#### Saved data entries
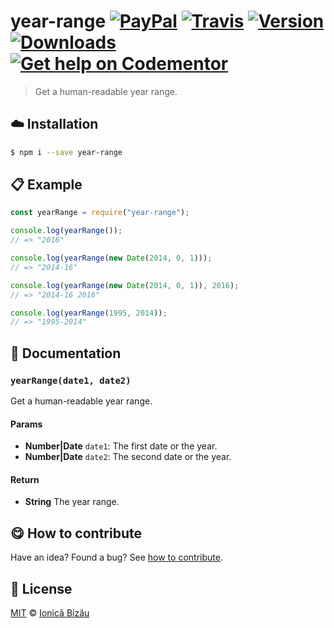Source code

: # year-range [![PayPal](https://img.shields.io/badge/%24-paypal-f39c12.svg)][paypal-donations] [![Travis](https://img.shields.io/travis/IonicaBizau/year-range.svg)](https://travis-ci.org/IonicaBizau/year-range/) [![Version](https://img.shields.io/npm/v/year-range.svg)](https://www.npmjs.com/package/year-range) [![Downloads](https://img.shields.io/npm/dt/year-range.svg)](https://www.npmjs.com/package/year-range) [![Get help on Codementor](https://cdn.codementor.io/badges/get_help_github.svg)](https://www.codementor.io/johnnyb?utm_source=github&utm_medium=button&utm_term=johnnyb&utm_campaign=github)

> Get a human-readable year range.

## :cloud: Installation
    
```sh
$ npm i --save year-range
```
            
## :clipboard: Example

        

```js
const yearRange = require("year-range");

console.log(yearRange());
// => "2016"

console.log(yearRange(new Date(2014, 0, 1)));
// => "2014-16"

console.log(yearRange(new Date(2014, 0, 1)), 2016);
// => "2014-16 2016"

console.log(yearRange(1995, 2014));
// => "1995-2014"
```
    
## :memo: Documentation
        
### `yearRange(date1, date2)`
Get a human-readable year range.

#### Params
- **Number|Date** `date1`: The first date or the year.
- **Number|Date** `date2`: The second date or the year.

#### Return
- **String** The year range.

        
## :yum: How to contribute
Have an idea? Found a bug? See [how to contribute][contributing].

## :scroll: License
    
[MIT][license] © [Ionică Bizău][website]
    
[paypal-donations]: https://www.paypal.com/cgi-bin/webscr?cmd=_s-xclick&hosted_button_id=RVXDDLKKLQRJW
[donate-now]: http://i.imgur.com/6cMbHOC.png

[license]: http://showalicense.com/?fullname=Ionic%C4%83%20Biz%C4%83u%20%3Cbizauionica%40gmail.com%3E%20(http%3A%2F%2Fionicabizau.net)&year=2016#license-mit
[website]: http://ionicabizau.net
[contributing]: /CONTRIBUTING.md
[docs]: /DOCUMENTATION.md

==

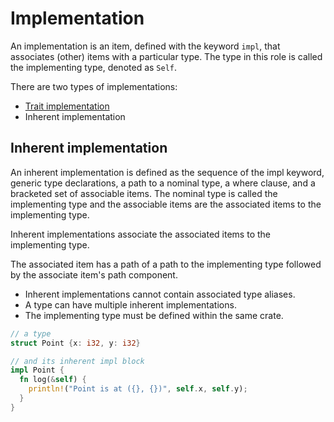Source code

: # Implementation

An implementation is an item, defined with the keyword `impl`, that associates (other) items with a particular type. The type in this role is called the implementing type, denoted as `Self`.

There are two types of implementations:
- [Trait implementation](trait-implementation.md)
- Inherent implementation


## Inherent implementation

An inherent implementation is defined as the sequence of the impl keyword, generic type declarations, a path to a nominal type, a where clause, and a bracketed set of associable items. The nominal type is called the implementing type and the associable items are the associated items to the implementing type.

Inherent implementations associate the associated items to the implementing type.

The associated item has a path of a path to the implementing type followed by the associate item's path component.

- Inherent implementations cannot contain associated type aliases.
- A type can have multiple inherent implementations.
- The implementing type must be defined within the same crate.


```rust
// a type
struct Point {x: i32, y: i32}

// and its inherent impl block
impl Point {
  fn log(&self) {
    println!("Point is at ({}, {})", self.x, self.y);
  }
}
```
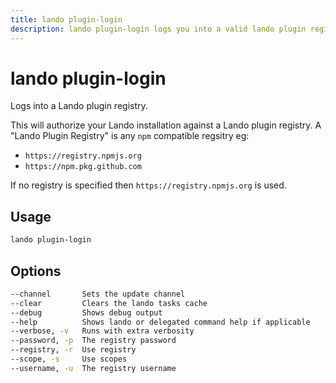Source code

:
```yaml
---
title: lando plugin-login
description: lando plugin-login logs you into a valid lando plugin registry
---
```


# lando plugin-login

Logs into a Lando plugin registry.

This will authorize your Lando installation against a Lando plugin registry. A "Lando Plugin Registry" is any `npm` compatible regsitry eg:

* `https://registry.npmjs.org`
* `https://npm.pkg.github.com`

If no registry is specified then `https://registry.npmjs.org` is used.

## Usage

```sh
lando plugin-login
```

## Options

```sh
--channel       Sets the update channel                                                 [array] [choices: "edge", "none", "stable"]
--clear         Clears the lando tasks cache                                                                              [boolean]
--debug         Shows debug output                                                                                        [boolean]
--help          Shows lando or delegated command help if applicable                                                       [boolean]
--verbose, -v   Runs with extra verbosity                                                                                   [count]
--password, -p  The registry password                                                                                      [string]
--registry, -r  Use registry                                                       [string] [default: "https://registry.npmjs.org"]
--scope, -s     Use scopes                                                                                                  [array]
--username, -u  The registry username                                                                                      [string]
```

#### Task to carry out
Using only the data above, copy out the lines that include the word "https".

#### Response to the exercise
: # year-range [![PayPal](https://img.shields.io/badge/%24-paypal-f39c12.svg)][paypal-donations] [![Travis](https://img.shields.io/travis/IonicaBizau/year-range.svg)](https://travis-ci.org/IonicaBizau/year-range/) [![Version](https://img.shields.io/npm/v/year-range.svg)](https://www.npmjs.com/package/year-range) [![Downloads](https://img.shields.io/npm/dt/year-range.svg)](https://www.npmjs.com/package/year-range) [![Get help on Codementor](https://cdn.codementor.io/badges/get_help_github.svg)](https://www.codementor.io/johnnyb?utm_source=github&utm_medium=button&utm_term=johnnyb&utm_campaign=github)
[paypal-donations]: https://www.paypal.com/cgi-bin/webscr?cmd=_s-xclick&hosted_button_id=RVXDDLKKLQRJW
* `https://registry.npmjs.org`
* `https://npm.pkg.github.com`
If no registry is specified then `https://registry.npmjs.org` is used.
--registry, -r  Use registry                                                       [string] [default: "https://registry.npmjs.org"]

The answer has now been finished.